The defendant did not contest the Commonwealth's evidence that he made or hung the flyers. The victim testified that she was very upset by the language on the flyer, and felt violated by its display at her school. She was also afraid, as the defendant had threatened to hit her at least once during their brief relationship and he had telephoned her in anger about the breakup a few weeks before he posted the flyers. After the incident the victim suffered from nightmares in which the defendant chased her with a gun.

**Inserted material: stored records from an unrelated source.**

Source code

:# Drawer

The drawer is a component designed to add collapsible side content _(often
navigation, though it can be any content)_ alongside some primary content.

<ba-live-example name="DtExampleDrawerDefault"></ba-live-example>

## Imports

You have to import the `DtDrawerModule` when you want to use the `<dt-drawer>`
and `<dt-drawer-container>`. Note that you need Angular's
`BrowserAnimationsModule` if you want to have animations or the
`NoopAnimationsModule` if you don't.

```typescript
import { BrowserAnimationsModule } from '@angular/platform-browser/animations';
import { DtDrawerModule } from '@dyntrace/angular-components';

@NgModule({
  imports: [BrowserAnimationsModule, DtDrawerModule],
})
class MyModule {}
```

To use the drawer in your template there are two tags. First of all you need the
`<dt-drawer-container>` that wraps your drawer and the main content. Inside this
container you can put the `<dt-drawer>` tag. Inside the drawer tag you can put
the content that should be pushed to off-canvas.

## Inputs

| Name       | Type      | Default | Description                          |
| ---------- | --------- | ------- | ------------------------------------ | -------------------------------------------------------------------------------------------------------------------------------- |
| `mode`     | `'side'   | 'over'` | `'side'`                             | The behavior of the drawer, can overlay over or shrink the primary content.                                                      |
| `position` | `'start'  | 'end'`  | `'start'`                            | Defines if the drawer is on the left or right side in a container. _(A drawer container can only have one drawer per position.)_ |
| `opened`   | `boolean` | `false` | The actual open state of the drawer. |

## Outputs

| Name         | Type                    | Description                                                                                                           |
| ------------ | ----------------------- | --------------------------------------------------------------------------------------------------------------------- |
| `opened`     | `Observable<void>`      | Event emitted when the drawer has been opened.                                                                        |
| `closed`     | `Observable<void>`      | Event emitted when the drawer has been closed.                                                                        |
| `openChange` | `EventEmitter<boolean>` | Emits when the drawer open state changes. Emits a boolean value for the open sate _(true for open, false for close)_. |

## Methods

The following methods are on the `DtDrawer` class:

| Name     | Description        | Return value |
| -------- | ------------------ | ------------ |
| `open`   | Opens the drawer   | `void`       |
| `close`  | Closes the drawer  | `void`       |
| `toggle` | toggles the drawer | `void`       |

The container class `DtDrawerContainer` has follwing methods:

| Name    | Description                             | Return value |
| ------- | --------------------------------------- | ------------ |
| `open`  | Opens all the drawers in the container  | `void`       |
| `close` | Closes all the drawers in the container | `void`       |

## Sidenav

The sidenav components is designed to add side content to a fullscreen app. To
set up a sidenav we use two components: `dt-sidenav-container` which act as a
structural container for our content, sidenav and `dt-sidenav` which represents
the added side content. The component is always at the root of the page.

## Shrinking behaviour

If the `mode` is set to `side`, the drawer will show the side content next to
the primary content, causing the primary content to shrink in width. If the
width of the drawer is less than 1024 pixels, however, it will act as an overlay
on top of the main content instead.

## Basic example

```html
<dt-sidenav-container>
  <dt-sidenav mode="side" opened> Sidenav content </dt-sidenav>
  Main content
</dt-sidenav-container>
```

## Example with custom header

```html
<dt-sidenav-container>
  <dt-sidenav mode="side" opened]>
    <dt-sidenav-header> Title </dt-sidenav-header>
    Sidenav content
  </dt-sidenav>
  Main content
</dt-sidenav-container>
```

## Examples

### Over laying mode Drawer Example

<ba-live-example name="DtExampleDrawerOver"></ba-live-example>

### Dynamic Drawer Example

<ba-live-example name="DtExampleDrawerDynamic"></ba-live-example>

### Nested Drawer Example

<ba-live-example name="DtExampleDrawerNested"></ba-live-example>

2. Disorderly acts or language. The defendant argues that neither his acts nor his language was disorderly within the meaning of the statute.2

Section 53 can be traced to colonial and provincial acts. Commonwealth v. Diamond, 248 Mass. 511, 514-517 (1924). The provision as to accosting or annoying was added to Rev. L. c. 212, § 46 (1902), when it was rewritten in 1914. St. 1914, c. 743. See Commonwealth v. Lombard, 321 Mass. 294, 295 (1947). The Lombard case is the only decision that has construed this provision. In that case the court held that "offensive" and "disorderly" were separate and distinct elements of the crime, both of which had to be pleaded and proved, but the case did not provide an opportunity to define either term. Id. at 296. In Alegata v. Commonwealth, 353 Mass. 287 (1967), we engrafted the Model Penal Code definition of "disorderly" onto the separate § 53 offense of being an idle and disorderly person.3Id. at 304. Model Penal Code § 250.2 (Proposed Official Draft 1962). In Commonwealth v. A Juvenile, 368 Mass. 580, 581, 599 (1975), again construing the disorderly person provision, we limited the adopted portion of the Model Penal Code definition to § 250.2(1)(a) and (c), because § 250.2(1)(b) suffered from the same constitutional infirmities as similar disorderly conduct statutes held to be facially overbroad in the Supreme Court's then recent First Amendment decisions. Id. at 593. By virtue of the prefatory language of the definition of "disorderly" in the Model Penal Code, a prosecution under the disorderly person provision also requires that the conduct have a public element or impact.4Id. at 596. The resulting definition of "disorderly" for purposes of the disorderly person provision of § 53 includes only those individuals who, "with purpose to cause public inconvenience, annoyance or alarm, or recklessly creating a risk thereof ... : (a) engage[] in fighting or threatening, or in violent or tumultuous behavior; or ... (c) create[] a hazardous or physically offensive condition by any act which serves no legitimate purpose of the actor." See Commonwealth v. Sholley, 432 Mass. 721, 727 n.7 (2000); Commonwealth v. Richards, 369 Mass. 443, 446 & n.2 (1976).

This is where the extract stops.